[Rendered images with source text]
#####

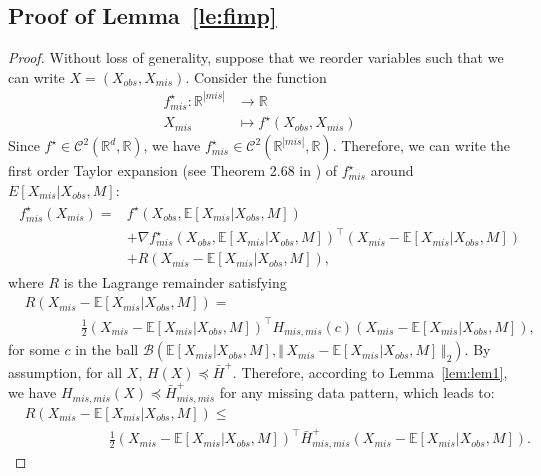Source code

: \documentclass{article}
\newcommand{\RR}{\mathbb{R}}
\newcommand{\E}{\mathbb{E}}
\newcommand{\Bcal}{\mathcal{B}}
\newcommand{\Ccal}{\mathcal{C}}
\newcommand{\br}[1]{\left(#1\right)}
\newcommand{\sqb}[1]{\left[#1\right]}
\newcommand{\nm}[1]{\left\Vert\, #1 \,\right\Vert}
\theoremstyle{plain}
\begin{document}
\subsection{Proof of Lemma~\ref{le:fimp}}
\label{ss:proof_fimp}

\fimpth*

\begin{proof}
Without loss of generality, suppose that we reorder variables such that we can write $X = (X_{obs}, X_{mis})$. Consider the function
\begin{align*}
    f^\star_{mis}: \RR^{|mis|} & \to \RR\\
    X_{mis} &\mapsto f^\star(X_{obs}, X_{mis})
\end{align*}
Since $f^\star \in \Ccal^2\br{\RR^d, \RR}$, we have $f^\star_{mis} \in \Ccal^2 \br{\RR^{|mis|}, \RR}$. Therefore, we can write the first order Taylor expansion (see Theorem 2.68 in \cite{Folland2002advanced}) of $f^\star_{mis}$ around $E\sqb{X_{mis}|X_{obs}, M}$:
    \begin{align}
        \begin{split}
            \label{eq:Taylor}
            f^\star_{mis}(X_{mis}) =& f^\star(X_{obs}, \E\sqb{X_{mis}|X_{obs}, M})\\
            & + \nabla f^\star_{mis}(X_{obs}, \E\sqb{X_{mis}|X_{obs}, M})^\top \br{X_{mis} - \E\sqb{X_{mis}|X_{obs}, M}}\\
            & + R\br{X_{mis} - \E\sqb{X_{mis}|X_{obs}, M}},
        \end{split}
    \end{align}
    where $R$ is the Lagrange remainder satisfying
    \begin{align*}
        & R\br{X_{mis} - \E\sqb{X_{mis}| X_{obs}, M}} = \\
        & \hspace{4em} \frac{1}{2}\br{X_{mis} - \E\sqb{X_{mis}|X_{obs}, M}}^\top H_{mis, mis}(c) \br{X_{mis} - \E\sqb{X_{mis}|X_{obs}, M}},
    \end{align*}
    for some $c$ in the ball $\Bcal\br{\E\sqb{X_{mis}|X_{obs}, M}, \nm{X_{mis} - \E\sqb{X_{mis}|X_{obs}, M}}_2}$. By assumption, for all $X$, $H(X) \preccurlyeq \bar{H}^+$. Therefore, according to Lemma~\ref{lem:lem1},  we have $H_{mis, mis}(X) \preccurlyeq \bar{H}^+_{mis, mis}$ for any missing data pattern, which leads to:
    \begin{align*}
        & R\br{X_{mis} - \E\sqb{X_{mis}|X_{obs}, M}} \leq\\
        & \hspace{6em} \frac{1}{2}\br{X_{mis} - \E\sqb{X_{mis}|X_{obs}, M}}^\top \bar H^+_{mis, mis} \br{X_{mis} - \E\sqb{X_{mis}|X_{obs}, M}}.

\end{align*}
\end{proof}
\end{document}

#####

* [EXERCISE INSTRUCTIONS] Look over the entries above. Copy every line that contains the word "hspace".

* [RESULT OF THE EXERCISE]
        & \hspace{4em} \frac{1}{2}\br{X_{mis} - \E\sqb{X_{mis}|X_{obs}, M}}^\top H_{mis, mis}(c) \br{X_{mis} - \E\sqb{X_{mis}|X_{obs}, M}},
        & \hspace{6em} \frac{1}{2}\br{X_{mis} - \E\sqb{X_{mis}|X_{obs}, M}}^\top \bar H^+_{mis, mis} \br{X_{mis} - \E\sqb{X_{mis}|X_{obs}, M}}.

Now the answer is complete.